Every record must be retyped exactly as it reads.

*** Opening Entries shown ***

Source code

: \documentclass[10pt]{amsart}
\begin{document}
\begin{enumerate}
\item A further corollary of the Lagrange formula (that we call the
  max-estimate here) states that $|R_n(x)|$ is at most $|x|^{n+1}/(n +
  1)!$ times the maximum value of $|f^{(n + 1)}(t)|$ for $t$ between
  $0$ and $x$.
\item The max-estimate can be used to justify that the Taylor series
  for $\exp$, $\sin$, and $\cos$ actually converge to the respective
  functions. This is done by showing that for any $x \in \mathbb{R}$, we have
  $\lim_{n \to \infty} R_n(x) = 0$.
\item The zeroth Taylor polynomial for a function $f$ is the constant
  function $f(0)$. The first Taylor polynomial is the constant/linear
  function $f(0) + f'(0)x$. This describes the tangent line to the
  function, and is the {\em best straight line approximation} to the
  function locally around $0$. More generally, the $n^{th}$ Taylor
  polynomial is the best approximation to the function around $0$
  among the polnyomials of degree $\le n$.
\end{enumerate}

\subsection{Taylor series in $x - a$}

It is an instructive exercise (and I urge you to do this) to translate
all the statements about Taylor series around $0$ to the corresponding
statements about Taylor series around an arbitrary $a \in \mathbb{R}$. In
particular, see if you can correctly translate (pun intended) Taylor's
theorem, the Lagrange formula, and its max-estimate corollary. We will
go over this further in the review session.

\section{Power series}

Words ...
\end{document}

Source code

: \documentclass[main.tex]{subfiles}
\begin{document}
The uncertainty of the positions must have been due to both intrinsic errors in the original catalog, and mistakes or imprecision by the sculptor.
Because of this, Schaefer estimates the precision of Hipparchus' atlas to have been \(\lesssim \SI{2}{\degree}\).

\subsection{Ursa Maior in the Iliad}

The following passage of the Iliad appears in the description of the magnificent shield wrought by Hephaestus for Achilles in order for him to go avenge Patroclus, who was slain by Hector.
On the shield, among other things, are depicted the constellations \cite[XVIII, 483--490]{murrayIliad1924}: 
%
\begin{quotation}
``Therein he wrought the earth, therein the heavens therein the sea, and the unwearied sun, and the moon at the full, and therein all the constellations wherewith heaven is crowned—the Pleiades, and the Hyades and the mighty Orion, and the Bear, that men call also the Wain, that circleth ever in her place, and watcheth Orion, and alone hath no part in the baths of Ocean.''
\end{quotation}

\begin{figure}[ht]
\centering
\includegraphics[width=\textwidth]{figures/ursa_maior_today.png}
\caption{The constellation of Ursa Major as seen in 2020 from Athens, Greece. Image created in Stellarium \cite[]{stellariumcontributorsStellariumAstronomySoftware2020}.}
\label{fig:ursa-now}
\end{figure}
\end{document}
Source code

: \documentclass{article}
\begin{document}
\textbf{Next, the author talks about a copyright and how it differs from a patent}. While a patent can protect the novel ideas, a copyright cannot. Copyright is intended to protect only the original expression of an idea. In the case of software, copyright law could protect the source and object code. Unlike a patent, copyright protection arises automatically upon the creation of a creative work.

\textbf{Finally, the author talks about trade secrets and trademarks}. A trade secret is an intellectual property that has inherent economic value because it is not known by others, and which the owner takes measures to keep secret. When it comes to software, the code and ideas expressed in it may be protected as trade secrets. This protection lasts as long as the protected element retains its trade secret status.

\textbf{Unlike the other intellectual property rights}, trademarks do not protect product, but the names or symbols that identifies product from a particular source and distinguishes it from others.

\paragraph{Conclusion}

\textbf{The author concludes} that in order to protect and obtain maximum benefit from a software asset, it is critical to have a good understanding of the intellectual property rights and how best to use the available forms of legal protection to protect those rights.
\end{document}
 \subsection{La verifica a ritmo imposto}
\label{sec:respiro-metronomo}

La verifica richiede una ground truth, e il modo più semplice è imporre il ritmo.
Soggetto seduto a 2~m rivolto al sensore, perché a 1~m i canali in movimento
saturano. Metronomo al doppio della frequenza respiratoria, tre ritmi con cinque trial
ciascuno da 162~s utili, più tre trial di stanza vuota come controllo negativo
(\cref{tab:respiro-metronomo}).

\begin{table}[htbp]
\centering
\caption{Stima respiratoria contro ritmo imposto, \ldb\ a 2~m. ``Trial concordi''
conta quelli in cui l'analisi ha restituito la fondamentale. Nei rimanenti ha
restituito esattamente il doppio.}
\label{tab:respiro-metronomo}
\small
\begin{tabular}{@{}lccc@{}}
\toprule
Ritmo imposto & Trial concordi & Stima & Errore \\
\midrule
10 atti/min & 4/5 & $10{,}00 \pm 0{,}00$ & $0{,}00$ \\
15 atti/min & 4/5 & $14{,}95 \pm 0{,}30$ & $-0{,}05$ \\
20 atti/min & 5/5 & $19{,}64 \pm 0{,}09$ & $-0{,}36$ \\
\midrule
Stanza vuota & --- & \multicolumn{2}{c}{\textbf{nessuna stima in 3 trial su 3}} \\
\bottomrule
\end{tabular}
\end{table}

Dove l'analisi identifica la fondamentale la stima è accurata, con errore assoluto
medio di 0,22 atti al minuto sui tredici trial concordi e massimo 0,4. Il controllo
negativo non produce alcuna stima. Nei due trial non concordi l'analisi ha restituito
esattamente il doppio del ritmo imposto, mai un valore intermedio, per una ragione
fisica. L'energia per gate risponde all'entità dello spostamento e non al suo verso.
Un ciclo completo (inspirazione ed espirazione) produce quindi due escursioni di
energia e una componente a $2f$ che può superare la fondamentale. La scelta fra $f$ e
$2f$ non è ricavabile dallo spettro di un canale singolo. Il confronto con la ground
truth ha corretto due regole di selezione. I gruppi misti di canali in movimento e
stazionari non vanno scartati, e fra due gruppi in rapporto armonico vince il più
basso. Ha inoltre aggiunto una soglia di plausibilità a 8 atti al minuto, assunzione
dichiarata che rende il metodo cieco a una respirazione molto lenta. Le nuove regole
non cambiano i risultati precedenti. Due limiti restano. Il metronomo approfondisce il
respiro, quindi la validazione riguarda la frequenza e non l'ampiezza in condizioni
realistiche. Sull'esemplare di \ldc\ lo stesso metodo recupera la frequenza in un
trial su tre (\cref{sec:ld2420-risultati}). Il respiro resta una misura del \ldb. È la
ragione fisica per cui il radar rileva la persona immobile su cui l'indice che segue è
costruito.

*** Closing Entries shown ***

▶ **Your solution**
Source code

: \documentclass[10pt]{amsart}
\begin{document}
\begin{enumerate}
\item A further corollary of the Lagrange formula (that we call the
  max-estimate here) states that $|R_n(x)|$ is at most $|x|^{n+1}/(n +
  1)!$ times the maximum value of $|f^{(n + 1)}(t)|$ for $t$ between
  $0$ and $x$.
\item The max-estimate can be used to justify that the Taylor series
  for $\exp$, $\sin$, and $\cos$ actually converge to the respective
  functions. This is done by showing that for any $x \in \mathbb{R}$, we have
  $\lim_{n \to \infty} R_n(x) = 0$.
\item The zeroth Taylor polynomial for a function $f$ is the constant
  function $f(0)$. The first Taylor polynomial is the constant/linear
  function $f(0) + f'(0)x$. This describes the tangent line to the
  function, and is the {\em best straight line approximation} to the
  function locally around $0$. More generally, the $n^{th}$ Taylor
  polynomial is the best approximation to the function around $0$
  among the polnyomials of degree $\le n$.
\end{enumerate}

\subsection{Taylor series in $x - a$}

It is an instructive exercise (and I urge you to do this) to translate
all the statements about Taylor series around $0$ to the corresponding
statements about Taylor series around an arbitrary $a \in \mathbb{R}$. In
particular, see if you can correctly translate (pun intended) Taylor's
theorem, the Lagrange formula, and its max-estimate corollary. We will
go over this further in the review session.

\section{Power series}

Words ...
\end{document}

Source code

: \documentclass[main.tex]{subfiles}
\begin{document}
The uncertainty of the positions must have been due to both intrinsic errors in the original catalog, and mistakes or imprecision by the sculptor.
Because of this, Schaefer estimates the precision of Hipparchus' atlas to have been \(\lesssim \SI{2}{\degree}\).

\subsection{Ursa Maior in the Iliad}

The following passage of the Iliad appears in the description of the magnificent shield wrought by Hephaestus for Achilles in order for him to go avenge Patroclus, who was slain by Hector.
On the shield, among other things, are depicted the constellations \cite[XVIII, 483--490]{murrayIliad1924}: 
%
\begin{quotation}
``Therein he wrought the earth, therein the heavens therein the sea, and the unwearied sun, and the moon at the full, and therein all the constellations wherewith heaven is crowned—the Pleiades, and the Hyades and the mighty Orion, and the Bear, that men call also the Wain, that circleth ever in her place, and watcheth Orion, and alone hath no part in the baths of Ocean.''
\end{quotation}

\begin{figure}[ht]
\centering
\includegraphics[width=\textwidth]{figures/ursa_maior_today.png}
\caption{The constellation of Ursa Major as seen in 2020 from Athens, Greece. Image created in Stellarium \cite[]{stellariumcontributorsStellariumAstronomySoftware2020}.}
\label{fig:ursa-now}
\end{figure}
\end{document}
Source code

: \documentclass{article}
\begin{document}
\textbf{Next, the author talks about a copyright and how it differs from a patent}. While a patent can protect the novel ideas, a copyright cannot. Copyright is intended to protect only the original expression of an idea. In the case of software, copyright law could protect the source and object code. Unlike a patent, copyright protection arises automatically upon the creation of a creative work.

\textbf{Finally, the author talks about trade secrets and trademarks}. A trade secret is an intellectual property that has inherent economic value because it is not known by others, and which the owner takes measures to keep secret. When it comes to software, the code and ideas expressed in it may be protected as trade secrets. This protection lasts as long as the protected element retains its trade secret status.

\textbf{Unlike the other intellectual property rights}, trademarks do not protect product, but the names or symbols that identifies product from a particular source and distinguishes it from others.

\paragraph{Conclusion}

\textbf{The author concludes} that in order to protect and obtain maximum benefit from a software asset, it is critical to have a good understanding of the intellectual property rights and how best to use the available forms of legal protection to protect those rights.
\end{document}
 \subsection{La verifica a ritmo imposto}
\label{sec:respiro-metronomo}

La verifica richiede una ground truth, e il modo più semplice è imporre il ritmo.
Soggetto seduto a 2~m rivolto al sensore, perché a 1~m i canali in movimento
saturano. Metronomo al doppio della frequenza respiratoria, tre ritmi con cinque trial
ciascuno da 162~s utili, più tre trial di stanza vuota come controllo negativo
(\cref{tab:respiro-metronomo}).

\begin{table}[htbp]
\centering
\caption{Stima respiratoria contro ritmo imposto, \ldb\ a 2~m. ``Trial concordi''
conta quelli in cui l'analisi ha restituito la fondamentale. Nei rimanenti ha
restituito esattamente il doppio.}
\label{tab:respiro-metronomo}
\small
\begin{tabular}{@{}lccc@{}}
\toprule
Ritmo imposto & Trial concordi & Stima & Errore \\
\midrule
10 atti/min & 4/5 & $10{,}00 \pm 0{,}00$ & $0{,}00$ \\
15 atti/min & 4/5 & $14{,}95 \pm 0{,}30$ & $-0{,}05$ \\
20 atti/min & 5/5 & $19{,}64 \pm 0{,}09$ & $-0{,}36$ \\
\midrule
Stanza vuota & --- & \multicolumn{2}{c}{\textbf{nessuna stima in 3 trial su 3}} \\
\bottomrule
\end{tabular}
\end{table}

Dove l'analisi identifica la fondamentale la stima è accurata, con errore assoluto
medio di 0,22 atti al minuto sui tredici trial concordi e massimo 0,4. Il controllo
negativo non produce alcuna stima. Nei due trial non concordi l'analisi ha restituito
esattamente il doppio del ritmo imposto, mai un valore intermedio, per una ragione
fisica. L'energia per gate risponde all'entità dello spostamento e non al suo verso.
Un ciclo completo (inspirazione ed espirazione) produce quindi due escursioni di
energia e una componente a $2f$ che può superare la fondamentale. La scelta fra $f$ e
$2f$ non è ricavabile dallo spettro di un canale singolo. Il confronto con la ground
truth ha corretto due regole di selezione. I gruppi misti di canali in movimento e
stazionari non vanno scartati, e fra due gruppi in rapporto armonico vince il più
basso. Ha inoltre aggiunto una soglia di plausibilità a 8 atti al minuto, assunzione
dichiarata che rende il metodo cieco a una respirazione molto lenta. Le nuove regole
non cambiano i risultati precedenti. Due limiti restano. Il metronomo approfondisce il
respiro, quindi la validazione riguarda la frequenza e non l'ampiezza in condizioni
realistiche. Sull'esemplare di \ldc\ lo stesso metodo recupera la frequenza in un
trial su tre (\cref{sec:ld2420-risultati}). Il respiro resta una misura del \ldb. È la
ragione fisica per cui il radar rileva la persona immobile su cui l'indice che segue è
costruito.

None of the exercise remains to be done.